A number of years ago, for example, scientists conducted an experiment on fruit flies that appeared to identify the gene responsible for curly wings. The results looked solid in the tidy confines of the lab, but out in the messy reality of nature, where temperatures and humidity varied widely, the gene turned out not to reliably have this effect. In a simplistic sense, the experiment “failed to replicate.” But in a grander sense, as the evolutionary biologist Richard Lewontin has noted, “failures” like this helped teach biologists that a single gene produces different characteristics and behaviors, depending on the context.

Similarly, when physicists discovered that subatomic particles didn’t obey Newton’s laws of motion, they didn’t cry out that Newton’s laws had “failed to replicate.” Instead, they realized that Newton’s laws were valid only in certain contexts, rather than being universal, and thus the science of quantum mechanics was born.

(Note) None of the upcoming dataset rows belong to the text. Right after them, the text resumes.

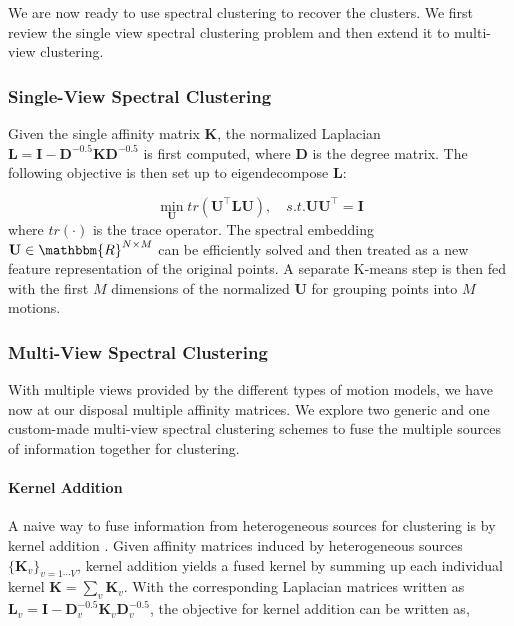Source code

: \documentclass[10pt,twocolumn,letterpaper]{article}
\newcommand{\matr}[1]{\mathbf{#1}}
\begin{document}
We are now ready to use spectral clustering to recover the
clusters. We first review the single view spectral clustering
problem and then extend it to multi-view clustering.

\vspace{-0.2cm}
\subsubsection{Single-View Spectral Clustering}



Given the single affinity matrix $\matr{K}$, the normalized Laplacian $\matr{L}=\matr{I}-\matr{D}^{-0.5}\matr{K}\matr{D}^{-0.5}$ is first computed, where $\matr{D}$ is the degree matrix. The following objective is then set up to eigendecompose $\matr{L}$: 

\begin{equation}
\min\limits_{\matr{U}} tr\left(\matr{U}^\top \matr{L} \matr{U}\right), \quad s.t. \matr{U}\matr{U}^\top=\matr{I}
\end{equation}
where $tr\left(\cdot\right)$ is the trace operator. The spectral embedding $\matr{U}\in\mathbbm{R}^{N\times M}$ can be efficiently solved and then treated as a new feature representation of the original points. A separate K-means step is then fed with the first $M$ dimensions of the normalized $\matr{U}$ for grouping points into $M$ motions.

\subsubsection{Multi-View Spectral Clustering}

With multiple views provided by the different types of motion models, we have now at our disposal multiple affinity matrices. We explore two generic and one custom-made multi-view spectral clustering schemes to fuse the multiple sources of information together for clustering.
\vspace{-0.2cm}
\paragraph{Kernel Addition} A naive way to fuse information from heterogeneous sources for clustering is by kernel addition \cite{Kumar2011}. Given affinity matrices induced by heterogeneous sources $\{\matr{K}_v\}_{v=1\cdots V}$, kernel addition yields a fused kernel by summing up each individual kernel $\matr{K}=\sum_v \matr{K}_v$. With the corresponding Laplacian matrices written as $\matr{L}_v=\matr{I}-\matr{D}^{-0.5}_v\matr{K}_v\matr{D}^{-0.5}_v$, the objective for kernel addition can be written as,
\end{document}
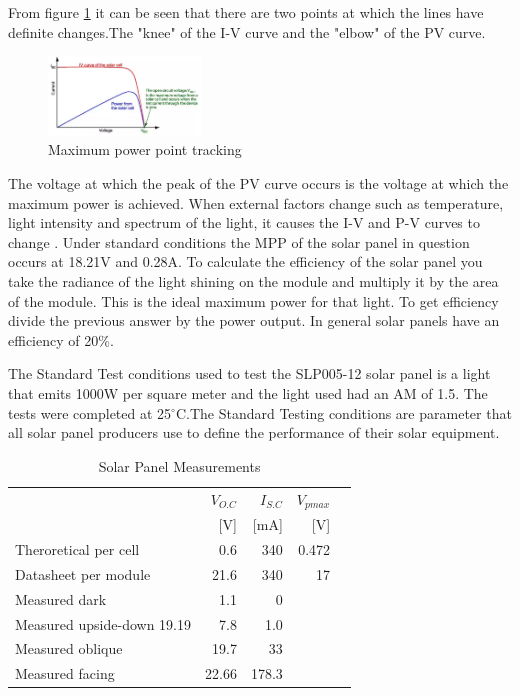 \label{sec:MPPT}
From figure \ref{fig:mppt} it can be seen that there are two points at which the lines have definite changes.The "knee" of the I-V curve and the "elbow" of the PV curve. 
\begin{figure}
\centering
\includegraphics[width=0.36\textwidth]{Figures/MPPT.png}
\caption[{Maximum power point tracking }]{Maximum power point tracking \cite{MPPT}}
\label{fig:mppt}
\end{figure}
The voltage at which the peak of the PV curve occurs is the voltage at which the maximum power is achieved. When external factors change such as temperature, light intensity and spectrum of the light, it causes the I-V and P-V curves to change \cite{vidmppt}. Under standard conditions the MPP of the solar panel in question occurs at 18.21V and 0.28A. To calculate the efficiency of the solar panel you take the radiance of the light shining on the module and multiply it by the area of the module. This is the ideal maximum power for that light. To get efficiency divide the previous answer by the power output. In general solar panels have an efficiency of 20\%\cite{eff}. 



\label{sec:STC}
The Standard Test conditions used to test the SLP005-12 solar panel is a light that emits 1000W per square meter and the light used had an AM of 1.5. The tests were completed at 25$^{\circ}$C.The Standard Testing conditions are parameter that all solar panel producers use to define the performance of their solar equipment.





\begin{table}[!htb]
        \centering
        \footnotesize
        \caption{Solar Panel Measurements}
         \begin{tabular}{lrrrr}
          \toprule
             & $V_{O.C}$ & $I_{S.C}$ & $V_{pmax}$ \\
             &  [V]  & [mA] & [V]\\
          \midrule
          Theroretical per cell & 0.6      & 340 & 0.472 \\
          Datasheet  per module &  21.6      & 340 & 17 \\
          Measured dark       & 1.1 & 0 \\
          Measured upside-down  19.19      & 7.8 & 1.0 \\
          Measured oblique       & 19.7 & 33 \\
          Measured facing        & 22.66 & 178.3 \\
          \bottomrule
        \end{tabular}
     \label{tab:PVresults}
\end{table}


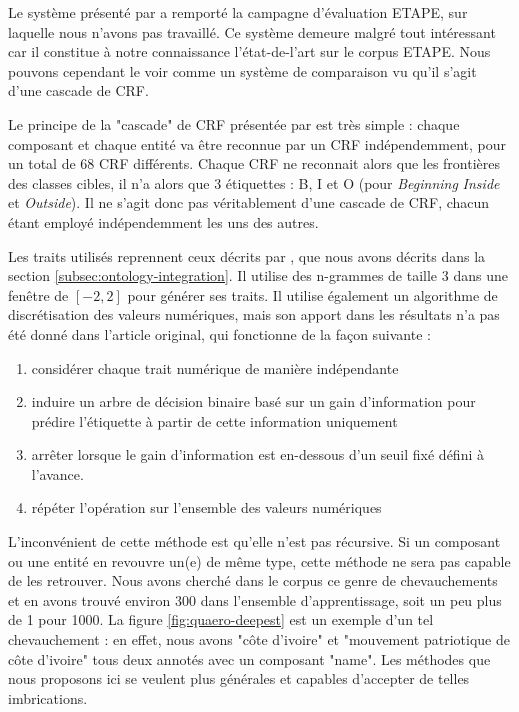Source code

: \documentclass[PhD-Yoann-Dupont.tex]{subfiles}
\begin{document}
Le système présenté par \citet{raymond2013robust} a remporté la campagne d'évaluation ETAPE, sur laquelle nous n'avons pas travaillé. Ce système demeure malgré tout intéressant car il constitue à notre connaissance l'état-de-l'art sur le corpus ETAPE. Nous pouvons cependant le voir comme un système de comparaison vu qu'il s'agit d'une cascade de CRF.

Le principe de la "cascade" de CRF présentée par \citet{raymond2013robust} est très simple : chaque composant et chaque entité va être reconnue par un CRF indépendemment, pour un total de 68 CRF différents. Chaque CRF ne reconnait alors que les frontières des classes cibles, il n'a alors que 3 étiquettes : B, I et O (pour \textit{Beginning} \textit{Inside} et \textit{Outside}). Il ne s'agit donc pas véritablement d'une cascade de CRF, chacun étant employé indépendemment les uns des autres.

Les traits utilisés reprennent ceux décrits par \citet{raymond2010reconnaissance}, que nous avons décrits dans la section \ref{subsec:ontology-integration}. Il utilise des n-grammes de taille 3 dans une fenêtre de $[-2,2]$ pour générer ses traits. Il utilise également un algorithme de discrétisation des valeurs numériques, mais son apport dans les résultats n'a pas été donné dans l'article original, qui fonctionne de la façon suivante :
\begin{enumerate}
    \item considérer chaque trait numérique de manière indépendante %
    \item induire un arbre de décision binaire basé sur un gain d'information pour prédire l'étiquette à partir de cette information uniquement %
    \item arrêter lorsque le gain d'information est en-dessous d'un seuil fixé défini à l'avance. %
    \item répéter l'opération sur l'ensemble des valeurs numériques %
\end{enumerate}

L'inconvénient de cette méthode est qu'elle n'est pas récursive. Si un composant ou une entité en revouvre un(e) de même type, cette méthode ne sera pas capable de les retrouver. Nous avons cherché dans le corpus ce genre de chevauchements et en avons trouvé environ 300 dans l'ensemble d'apprentissage, soit un peu plus de 1 pour 1000. La figure \ref{fig:quaero-deepest} est un exemple d'un tel chevauchement : en effet, nous avons "côte d'ivoire" et "mouvement patriotique de côte d'ivoire" tous deux annotés avec un composant "name". Les méthodes que nous proposons ici se veulent plus générales et capables d'accepter de telles imbrications.
\end{document}
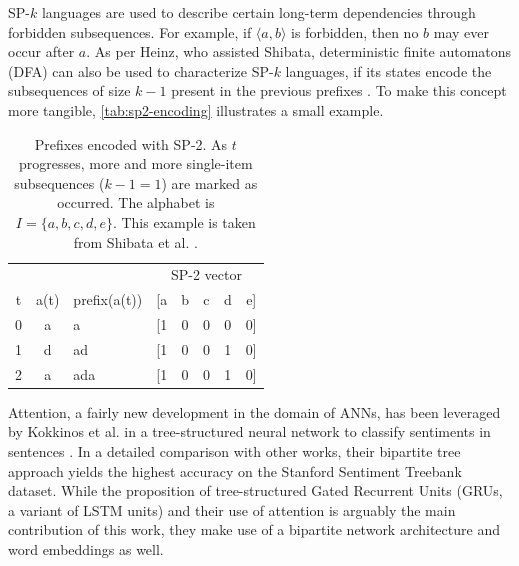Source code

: SP-$k$ languages are used to describe certain long-term dependencies through forbidden subsequences. For example, if $\langle a,b \rangle$ is forbidden, then no $b$ may ever occur after $a$. As per Heinz, who assisted Shibata, deterministic finite automatons (DFA) can also be used to characterize SP-$k$ languages, if its states encode the subsequences of size $k-1$  present in the previous prefixes \cite{heinz2010estimatingSP}. To make this concept more tangible, \autoref{tab:sp2-encoding} illustrates a small example.

\begin{table}[ht!]
    \centering
    \begin{tabular}{cclccccc}
        \hline
          &      &              & \multicolumn{5}{c}{SP-2 vector}\\
        t & a(t) & prefix(a(t)) & [a & b & c & d & e]\\
        \hline
        0 & a    & a            & [1 & 0 & 0 & 0 & 0]\\
        1 & d    & ad           & [1 & 0 & 0 & 1 & 0]\\
        2 & a    & ada          & [1 & 0 & 0 & 1 & 0]\\
        \hline
    \end{tabular}
    \caption{Prefixes encoded with SP-2. As $t$ progresses, more and more single-item subsequences ($k-1=1$) are marked as occurred. The alphabet is $I=\{a,b,c,d,e\}$. This example is taken from Shibata et al.  \cite{shibata2016bipartite}.}
    \label{tab:sp2-encoding}
\end{table}

Attention, a fairly new development in the domain of ANNs, has been leveraged by Kokkinos et al. in a tree-structured neural network to classify sentiments in sentences \cite{kokkinos2017structural}. In a detailed comparison with other works, their bipartite tree approach yields the highest accuracy on the Stanford Sentiment Treebank dataset. While the proposition of tree-structured Gated Recurrent Units (GRUs, a variant of LSTM units) and their use of attention is arguably the main contribution of this work, they make use of a bipartite network architecture and word embeddings as well.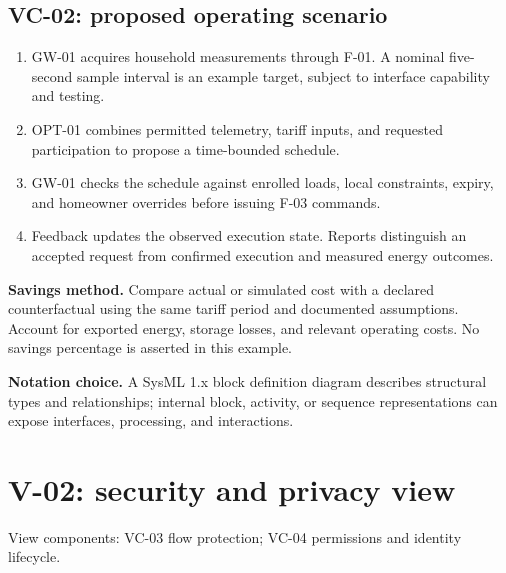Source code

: \documentclass[11pt,letterpaper]{article}
\newcommand{\pageintro}[1]{{\color{Muted}#1}\par\vspace{3pt}}
\begin{document}
\subsection{VC-02: proposed operating scenario}
\begin{enumerate}
\item GW-01 acquires household measurements through F-01. A nominal five-second
sample interval is an example target, subject to interface capability and testing.
\item OPT-01 combines permitted telemetry, tariff inputs, and requested
participation to propose a time-bounded schedule.
\item GW-01 checks the schedule against enrolled loads, local constraints,
expiry, and homeowner overrides before issuing F-03 commands.
\item Feedback updates the observed execution state. Reports distinguish an
accepted request from confirmed execution and measured energy outcomes.
\end{enumerate}

\textbf{Savings method.} Compare actual or simulated cost with a declared
counterfactual using the same tariff period and documented assumptions. Account
for exported energy, storage losses, and relevant operating costs. No savings
percentage is asserted in this example.

\textbf{Notation choice.} A SysML 1.x block definition diagram describes structural
types and relationships; internal block, activity, or sequence representations
can expose interfaces, processing, and interactions.~\cite{omg-sysml}

\newpage
\section{V-02: security and privacy view}
\pageintro{View components: VC-03 flow protection; VC-04 permissions and identity lifecycle.}
\end{document}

In psychology, we find many phenomena that fail to replicate if we change the context. One of the most famous is called “fear learning,” which has been used to explain anxiety disorders like post-traumatic stress. Scientists place a rat into a small box with an electrical grid on the floor. They play a loud tone and then, a moment later, give the rat an electrical shock. The shock causes the rat to freeze and its heart rate and blood pressure to rise. The scientists repeat this process many times, pairing the tone and the shock, with the same results. Eventually, they play the tone without the shock, and the rat responds in the same way, as if expecting the shock.

Originally this “fear learning” was assumed to be a universal law, but then other scientists slightly varied the context and the rats stopped freezing. For example, if you restrain the rat during the tone (which shouldn’t matter if the rat is going to freeze anyway), its heart rate goes down instead of up. And if the cage design permits, the rat will run away rather than freeze.

These failures to replicate did not mean that the original experiments were worthless. Indeed, they led scientists to the crucial understanding that a freezing rat was actually responding to the uncertainty of threat, which happened to be engendered by particular combinations of tone, cage and shock.